もし貴乃花親方の退職が1場所遅かったら、どんなことになっていただろう。突然の退職のとき、元貴乃花親方が最も心配していたのが弟子たちのことだった。
「(別れることは)無念というか、悲しいけど、土俵で活躍することが何よりも優先されるべきこと。(これからは)師匠ではなくなるが、お父さんという気持ちで触れていきたい」
退職会見では、こう腹から絞り出すような声で話し、11月2日に去年まで貴乃花部屋の宿舎があった福岡県田川市内で催された祭りでも、弟子たちと再会したあと、こう漏らしている。

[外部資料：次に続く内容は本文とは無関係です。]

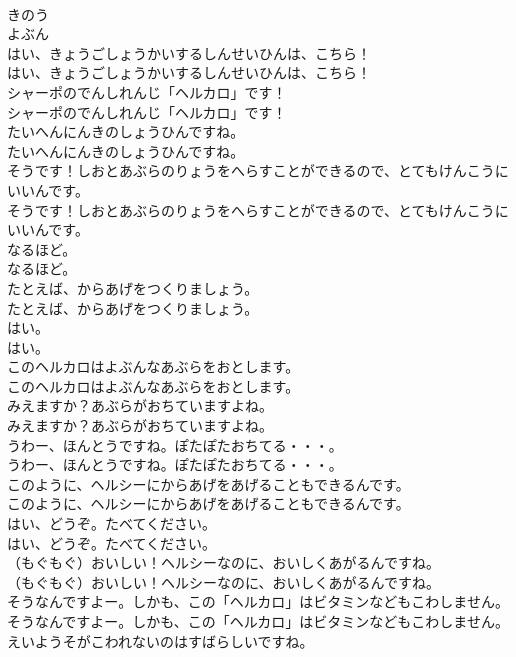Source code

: \documentclass[8pt]{extreport}
\begin{document}
\begin{CJK}{UTF8}{min}
\\	きのう
\\	よぶん
\\	はい、きょうごしょうかいするしんせいひんは、こちら！	
\\	はい、きょうごしょうかいするしんせいひんは、こちら！ 
\\	シャーポのでんしれんじ「ヘルカロ」です！	
\\	シャーポのでんしれんじ「ヘルカロ」です！ 
\\	たいへんにんきのしょうひんですね。	
\\	たいへんにんきのしょうひんですね。 
\\	そうです！しおとあぶらのりょうをへらすことができるので、とてもけんこうにいいんです。	
\\	そうです！しおとあぶらのりょうをへらすことができるので、とてもけんこうにいいんです。 
\\	なるほど。	
\\	なるほど。 
\\	たとえば、からあげをつくりましょう。	
\\	たとえば、からあげをつくりましょう。 
\\	はい。	
\\	はい。 
\\	このヘルカロはよぶんなあぶらをおとします。	
\\	このヘルカロはよぶんなあぶらをおとします。 
\\	みえますか？あぶらがおちていますよね。	
\\	みえますか？あぶらがおちていますよね。 
\\	うわー、ほんとうですね。ぽたぽたおちてる・・・。	
\\	うわー、ほんとうですね。ぽたぽたおちてる・・・。 
\\	このように、ヘルシーにからあげをあげることもできるんです。	
\\	このように、ヘルシーにからあげをあげることもできるんです。 
\\	はい、どうぞ。たべてください。	
\\	はい、どうぞ。たべてください。 
\\	（もぐもぐ）おいしい！ヘルシーなのに、おいしくあがるんですね。	
\\	（もぐもぐ）おいしい！ヘルシーなのに、おいしくあがるんですね。 
\\	そうなんですよー。しかも、この「ヘルカロ」はビタミンなどもこわしません。	
\\	そうなんですよー。しかも、この「ヘルカロ」はビタミンなどもこわしません。 
\\	えいようそがこわれないのはすばらしいですね。	

\end{CJK}
\end{document}
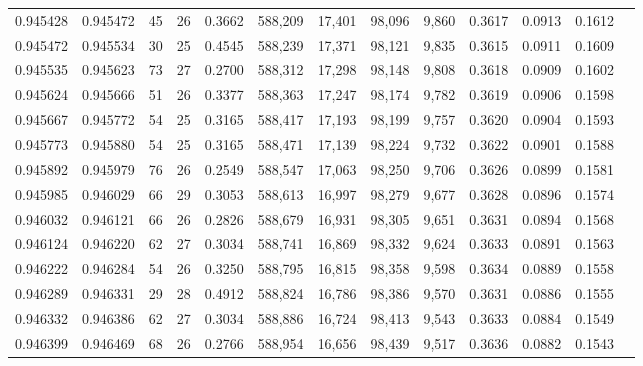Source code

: \begin{tabular}{rrrrrrrrrrrrr}
0.945428 & 0.945472 &    45 &  26 &                                     0.3662 & 588,209 &  17,401 &  98,096 &   9,860 & 0.3617 & 0.0913 & 0.1612 \\
0.945472 & 0.945534 &    30 &  25 &                                     0.4545 & 588,239 &  17,371 &  98,121 &   9,835 & 0.3615 & 0.0911 & 0.1609 \\
0.945535 & 0.945623 &    73 &  27 &                                     0.2700 & 588,312 &  17,298 &  98,148 &   9,808 & 0.3618 & 0.0909 & 0.1602 \\
0.945624 & 0.945666 &    51 &  26 &                                     0.3377 & 588,363 &  17,247 &  98,174 &   9,782 & 0.3619 & 0.0906 & 0.1598 \\
0.945667 & 0.945772 &    54 &  25 &                                     0.3165 & 588,417 &  17,193 &  98,199 &   9,757 & 0.3620 & 0.0904 & 0.1593 \\
0.945773 & 0.945880 &    54 &  25 &                                     0.3165 & 588,471 &  17,139 &  98,224 &   9,732 & 0.3622 & 0.0901 & 0.1588 \\
0.945892 & 0.945979 &    76 &  26 &                                     0.2549 & 588,547 &  17,063 &  98,250 &   9,706 & 0.3626 & 0.0899 & 0.1581 \\
0.945985 & 0.946029 &    66 &  29 &                                     0.3053 & 588,613 &  16,997 &  98,279 &   9,677 & 0.3628 & 0.0896 & 0.1574 \\
0.946032 & 0.946121 &    66 &  26 &                                     0.2826 & 588,679 &  16,931 &  98,305 &   9,651 & 0.3631 & 0.0894 & 0.1568 \\
0.946124 & 0.946220 &    62 &  27 &                                     0.3034 & 588,741 &  16,869 &  98,332 &   9,624 & 0.3633 & 0.0891 & 0.1563 \\
0.946222 & 0.946284 &    54 &  26 &                                     0.3250 & 588,795 &  16,815 &  98,358 &   9,598 & 0.3634 & 0.0889 & 0.1558 \\
0.946289 & 0.946331 &    29 &  28 &                                     0.4912 & 588,824 &  16,786 &  98,386 &   9,570 & 0.3631 & 0.0886 & 0.1555 \\
0.946332 & 0.946386 &    62 &  27 &                                     0.3034 & 588,886 &  16,724 &  98,413 &   9,543 & 0.3633 & 0.0884 & 0.1549 \\
0.946399 & 0.946469 &    68 &  26 &                                     0.2766 & 588,954 &  16,656 &  98,439 &   9,517 & 0.3636 & 0.0882 & 0.1543 \\

\end{tabular}
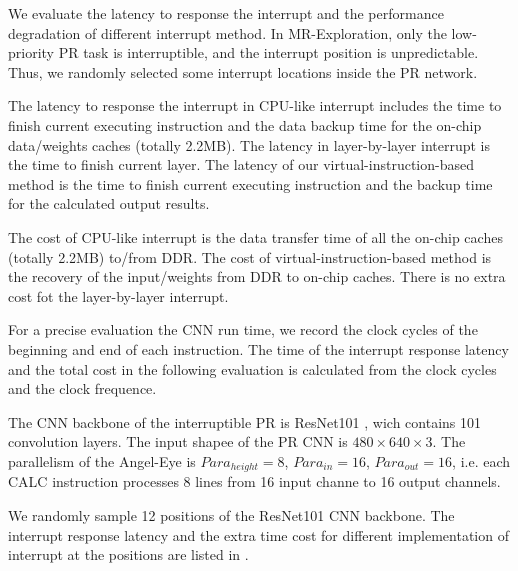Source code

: We evaluate the latency to response the interrupt and the performance degradation of different interrupt method. In MR-Exploration, only the low-priority PR task is interruptible, and the interrupt position is unpredictable. Thus, we randomly selected some interrupt locations inside the PR network.

The latency to response the interrupt in CPU-like interrupt includes the time to finish current executing instruction and the data backup time for the on-chip data/weights caches (totally 2.2MB). The latency in layer-by-layer interrupt is the time to finish current layer. The latency of our virtual-instruction-based method is the time to finish current executing instruction and the backup time for the calculated output results. 

The cost of CPU-like interrupt is the data transfer time of all the on-chip caches (totally 2.2MB) to/from DDR. The cost of virtual-instruction-based method is the recovery of the input/weights from DDR to on-chip caches. There is no extra cost fot the layer-by-layer interrupt.

For a precise evaluation the CNN run time, we record the clock cycles of the beginning and end of each instruction. The time of the interrupt response latency and the total cost in the following evaluation is calculated from the clock cycles and the clock frequence.

The CNN backbone of the interruptible PR is ResNet101 \cite{he2016deep}, wich contains 101 convolution layers. The input shapee of the PR CNN is $480 \times 640 \times 3$. The parallelism of the Angel-Eye is $Para_{height}=8$, $Para_{in}=16$, $Para_{out}=16$, i.e. each CALC instruction processes 8 lines from 16 input channe to 16 output channels. 

We randomly sample 12 positions of the ResNet101 CNN backbone. The interrupt response latency and the extra time cost for different implementation of interrupt at the positions are listed in .




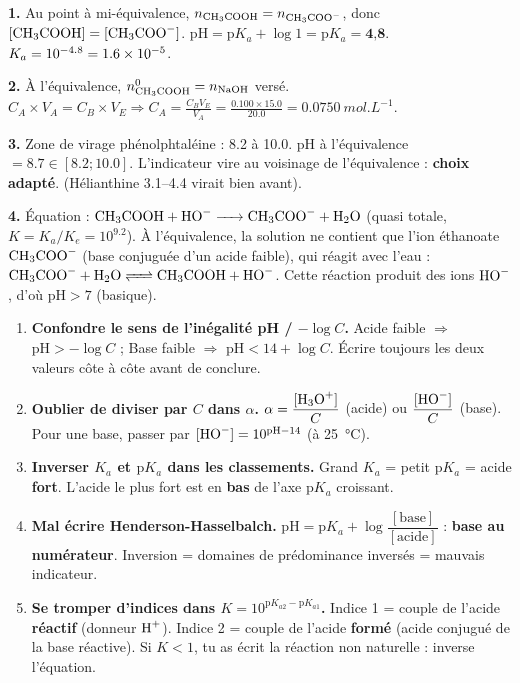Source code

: \documentclass[11pt]{article}
\begin{document}
\begin{corrige}
\textbf{1.} Au point à mi-équivalence, $n_{\ce{CH3COOH}} = n_{\ce{CH3COO-}}$, donc $[\ce{CH3COOH}] = [\ce{CH3COO-}]$.
$\mathrm{pH} = \mathrm{p}K_a + \log 1 = \mathrm{p}K_a = \textbf{4,8}$.
$K_a = 10^{-\num{4,8}} = \textbf{\num{1,6e-5}}$.

\textbf{2.} À l'équivalence, $n_{\ce{CH3COOH}}^0 = n_{\ce{NaOH}}$ versé.
$C_A \times V_A = C_B \times V_E \Rightarrow C_A = \frac{C_B V_E}{V_A} = \frac{\num{0,100} \times \num{15,0}}{\num{20,0}} = \SI{0,0750}{mol.L^{-1}}$.

\textbf{3.} Zone de virage phénolphtaléine : \num{8,2} à \num{10,0}. pH à l'équivalence $= \num{8,7} \in [\num{8,2}; \num{10,0}]$. L'indicateur vire au voisinage de l'équivalence : \textbf{choix adapté}. (Hélianthine \num{3,1}--\num{4,4} virait bien avant).

\textbf{4.} Équation : $\ce{CH3COOH + HO- -> CH3COO- + H2O}$ (quasi totale, $K = K_a/K_e = 10^{\num{9,2}}$).
À l'équivalence, la solution ne contient que l'ion éthanoate $\ce{CH3COO-}$ (base conjuguée d'un acide faible), qui réagit avec l'eau : $\ce{CH3COO- + H2O <=> CH3COOH + HO-}$. Cette réaction produit des ions $\ce{HO-}$, d'où $\mathrm{pH} > 7$ (basique).
\end{corrige}

\begin{attention}
\begin{enumerate}
\item \textbf{Confondre le sens de l'inégalité pH / $-\log C$.} Acide faible $\Rightarrow$ $\mathrm{pH} > -\log C$ ; Base faible $\Rightarrow$ $\mathrm{pH} < 14 + \log C$. Écrire toujours les deux valeurs côte à côte avant de conclure.
\item \textbf{Oublier de diviser par $C$ dans $\alpha$.} $\alpha = \dfrac{[\ce{H3O+}]}{C}$ (acide) ou $\dfrac{[\ce{HO-}]}{C}$ (base). Pour une base, passer par $[\ce{HO-}] = 10^{\mathrm{pH}-14}$ (à \SI{25}{\celsius}).
\item \textbf{Inverser $K_a$ et $\mathrm{p}K_a$ dans les classements.} Grand $K_a$ = petit $\mathrm{p}K_a$ = acide \textbf{fort}. L'acide le plus fort est en \textbf{bas} de l'axe $\mathrm{p}K_a$ croissant.
\item \textbf{Mal écrire Henderson-Hasselbalch.} $\mathrm{pH} = \mathrm{p}K_a + \log\dfrac{[\text{base}]}{[\text{acide}]}$ : \textbf{base au numérateur}. Inversion = domaines de prédominance inversés = mauvais indicateur.
\item \textbf{Se tromper d'indices dans $K = 10^{\mathrm{p}K_{a2}-\mathrm{p}K_{a1}}$.} Indice 1 = couple de l'acide \textbf{réactif} (donneur $\ce{H+}$). Indice 2 = couple de l'acide \textbf{formé} (acide conjugué de la base réactive). Si $K < 1$, tu as écrit la réaction non naturelle : inverse l'équation.
\end{enumerate}
\end{attention}
\end{document}
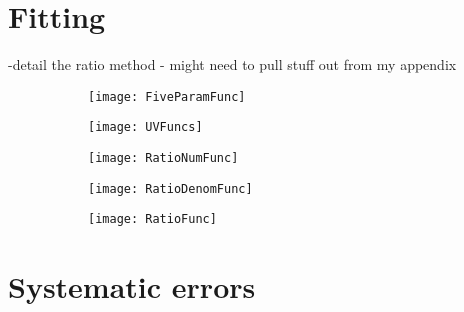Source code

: \section{Fitting}
\label{sec:Fitting}


-detail the ratio method - might need to pull stuff out from my appendix


    \begin{figure}[]
    \centering
        \begin{subfigure}[t]{0.45\textwidth}
            \centering
            \texttt{[image: FiveParamFunc]}
            \caption{}
        \end{subfigure}%

        \vspace{2mm}
        \begin{subfigure}[t]{0.45\textwidth}
            \centering
            \texttt{[image: UVFuncs]}
            \caption{}
        \end{subfigure}
        \begin{subfigure}[t]{0.45\textwidth}
            \centering
            \texttt{[image: RatioNumFunc]}
            \caption{}
        \end{subfigure}%
        \vspace{2mm}
        \begin{subfigure}[t]{0.45\textwidth}
            \centering
            \texttt{[image: RatioDenomFunc]}
            \caption{}
        \end{subfigure}
        \begin{subfigure}[t]{0.45\textwidth}
            \centering
            \texttt{[image: RatioFunc]}
            \caption{}
        \end{subfigure}%
    \caption[]{}
    \label{}
    \end{figure}






\section{Systematic errors}
\label{sec:Systematic Errors}



\cleardoublepage
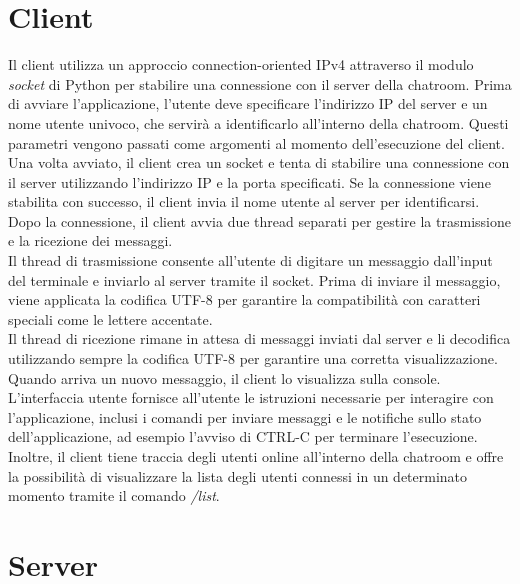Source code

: \documentclass[a4paper,12pt]{report}
\begin{document}
\chapter{Client}
Il client utilizza un approccio connection-oriented IPv4 attraverso il modulo \textit{socket} di Python per stabilire una connessione con il server della chatroom. Prima di avviare l'applicazione, l'utente deve specificare l'indirizzo IP del server e un nome utente univoco, che servirà a identificarlo all'interno della chatroom. Questi parametri vengono passati come argomenti al momento dell'esecuzione del client.
\\
Una volta avviato, il client crea un socket e tenta di stabilire una connessione con il server utilizzando l'indirizzo IP e la porta specificati. Se la connessione viene stabilita con successo, il client invia il nome utente al server per identificarsi.
\\
Dopo la connessione, il client avvia due thread separati per gestire la trasmissione e la ricezione dei messaggi. 
\\
Il thread di trasmissione consente all'utente di digitare un messaggio dall'input del terminale e inviarlo al server tramite il socket. Prima di inviare il messaggio, viene applicata la codifica UTF-8 per garantire la compatibilità con caratteri speciali come le lettere accentate.
\\
Il thread di ricezione rimane in attesa di messaggi inviati dal server e li decodifica utilizzando sempre la codifica UTF-8 per garantire una corretta visualizzazione. Quando arriva un nuovo messaggio, il client lo visualizza sulla console.
\\
L'interfaccia utente fornisce all'utente le istruzioni necessarie per interagire con l'applicazione, inclusi i comandi per inviare messaggi e le notifiche sullo stato dell'applicazione, ad esempio l'avviso di CTRL-C per terminare l'esecuzione.
\\
Inoltre, il client tiene traccia degli utenti online all'interno della chatroom e offre la possibilità di visualizzare la lista degli utenti connessi in un determinato momento tramite il comando \textit{/list}.
\chapter{Server}
\end{document}
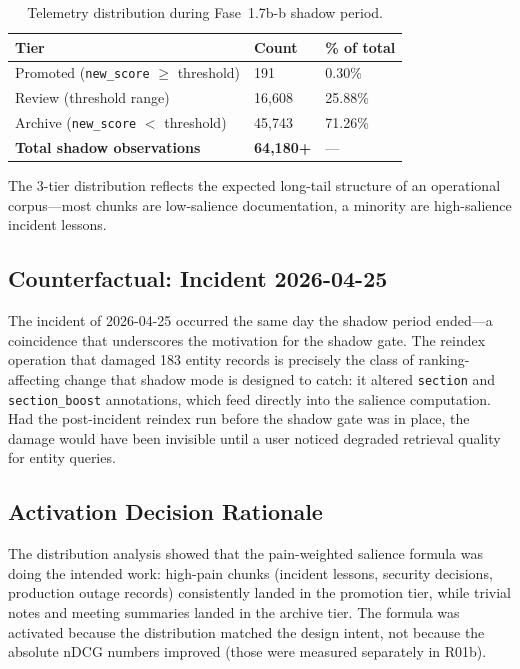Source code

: \documentclass{article}
\begin{document}
\begin{table}[h]
  \caption{Telemetry distribution during Fase~1.7b-b shadow period.}
  \centering
  \begin{tabular}{lll}
    \toprule
    Tier & Count & \% of total \\
    \midrule
    Promoted (\texttt{new\_score} $\geq$ threshold) & 191 & 0.30\% \\
    Review (threshold range) & 16,608 & 25.88\% \\
    Archive (\texttt{new\_score} $<$ threshold) & 45,743 & 71.26\% \\
    \textbf{Total shadow observations} & \textbf{64,180+} & --- \\
    \bottomrule
  \end{tabular}
  \begin{minipage}{0.9\linewidth}
    \vspace{4pt}
    \footnotesize
    The 3-tier distribution reflects the expected long-tail structure of an operational
    corpus---most chunks are low-salience documentation, a minority are high-salience
    incident lessons.
  \end{minipage}
\end{table}

\subsection{Counterfactual: Incident 2026-04-25}

The incident of 2026-04-25 occurred the same day the shadow period ended---a coincidence
that underscores the motivation for the shadow gate. The reindex operation that damaged 183
entity records is precisely the class of ranking-affecting change that shadow mode is
designed to catch: it altered \texttt{section} and \texttt{section\_boost} annotations,
which feed directly into the salience computation. Had the post-incident reindex run before
the shadow gate was in place, the damage would have been invisible until a user noticed
degraded retrieval quality for entity queries.

\subsection{Activation Decision Rationale}

The distribution analysis showed that the pain-weighted salience formula was doing the
intended work: high-pain chunks (incident lessons, security decisions, production outage
records) consistently landed in the promotion tier, while trivial notes and meeting
summaries landed in the archive tier. The formula was activated because the distribution
matched the design intent, not because the absolute nDCG numbers improved (those were
measured separately in R01b).
\end{document}
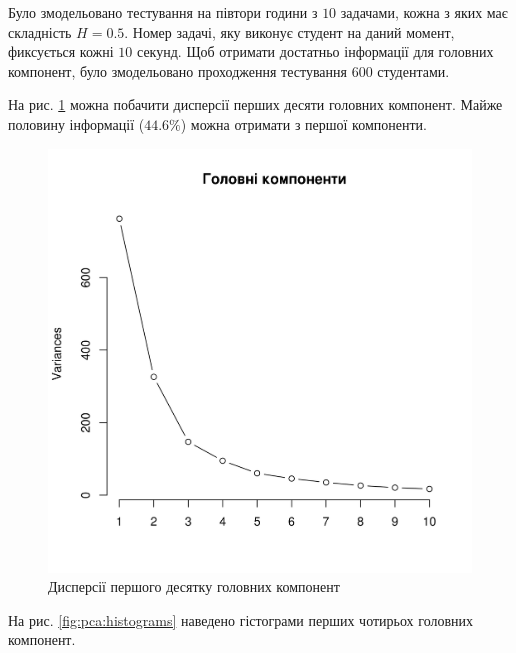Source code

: Було змодельовано тестування на півтори години з $10$ задачами,
кожна з яких має складність $H=0.5$.
Номер задачі, яку виконує студент на даний момент, фиксується кожні $10$
секунд.
Щоб отримати достатньо інформації для головних компонент,
було змодельовано проходження тестування $600$ студентами.

На рис. \ref{fig:pca:main} можна побачити дисперсії перших десяти головних
компонент.
Майже половину інформації ($44.6\%$) можна отримати з першої компоненти.
\begin{figure}[h]
  \centering
    \includegraphics[width=\textwidth]{images/pca}
  \caption{Дисперсії першого десятку головних компонент}
  \label{fig:pca:main}
\end{figure}
На рис. \ref{fig:pca:histograms} наведено гістограми перших чотирьох
головних компонент.
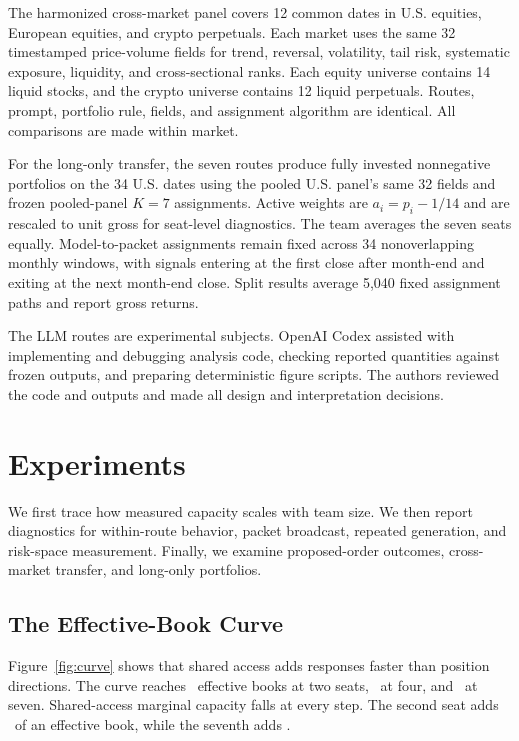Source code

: \documentclass[sigconf]{acmart}
\begin{document}
The harmonized cross-market panel covers 12 common dates in U.S. equities, European equities, and crypto perpetuals. Each market uses the same 32 timestamped price-volume fields for trend, reversal, volatility, tail risk, systematic exposure, liquidity, and cross-sectional ranks. Each equity universe contains 14 liquid stocks, and the crypto universe contains 12 liquid perpetuals. Routes, prompt, portfolio rule, fields, and assignment algorithm are identical. All comparisons are made within market.

For the long-only transfer, the seven routes produce fully invested nonnegative portfolios on the 34 U.S. dates using the pooled U.S. panel's same 32 fields and frozen pooled-panel $K=7$ assignments. Active weights are $a_i=p_i-1/14$ and are rescaled to unit gross for seat-level diagnostics. The team averages the seven seats equally. Model-to-packet assignments remain fixed across 34 nonoverlapping monthly windows, with signals entering at the first close after month-end and exiting at the next month-end close. Split results average 5,040 fixed assignment paths and report gross returns.

The LLM routes are experimental subjects. OpenAI Codex assisted with implementing and debugging analysis code, checking reported quantities against frozen outputs, and preparing deterministic figure scripts. The authors reviewed the code and outputs and made all design and interpretation decisions.

\section{Experiments}\label{sec:experiments}
We first trace how measured capacity scales with team size. We then report diagnostics for within-route behavior, packet broadcast, repeated generation, and risk-space measurement. Finally, we examine proposed-order outcomes, cross-market transfer, and long-only portfolios.

\subsection{The Effective-Book Curve}
Figure~\ref{fig:curve} shows that shared access adds responses faster than position directions. The curve reaches \SharedKTwo\ effective books at two seats, \SharedKFour\ at four, and \SharedKSeven\ at seven. Shared-access marginal capacity falls at every step. The second seat adds \SharedFirstMarginal\ of an effective book, while the seventh adds \SharedLastMarginal.
\end{document}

「(元弟子たちと心が通じ合っていたかどうか)本場所の相撲を見てみないと分からない。九州の皆さんには勢いのある相撲を見せないといけない。もう師匠ではないけど、厳しい目で見ています」
この言葉の裏側にあるものを、担当記者は次のように解説する。
「元貴乃花親方の心の内が透けて見えるセリフですね。『オレの気持ちは分かっているな、しっかり頑張れ』と言っているようなものです。退職した貴乃花親方にとって、弟子たちが大暴れしてくれることが協会首脳に対する恨みを晴らす唯一の方法。おそらく協会首脳も、毎日ノド元に刃を突き付けられているような思いで貴景勝の快進撃を見ていたんじゃないでしょうか」
それにしても、九州場所における貴景勝の奮闘ぶりはすごかった。元貴乃花親方の弟子たちは、そのカリスマ的な人気に憧れて入門した“信奉者”がほとんどだが、中でも貴景勝はその最右翼。兵庫県芦屋市出身にもかかわらず、小学4年生の頃から東京の貴乃花部屋で開かれていた相撲教室にはるばる通い、その薫陶を受けてきた。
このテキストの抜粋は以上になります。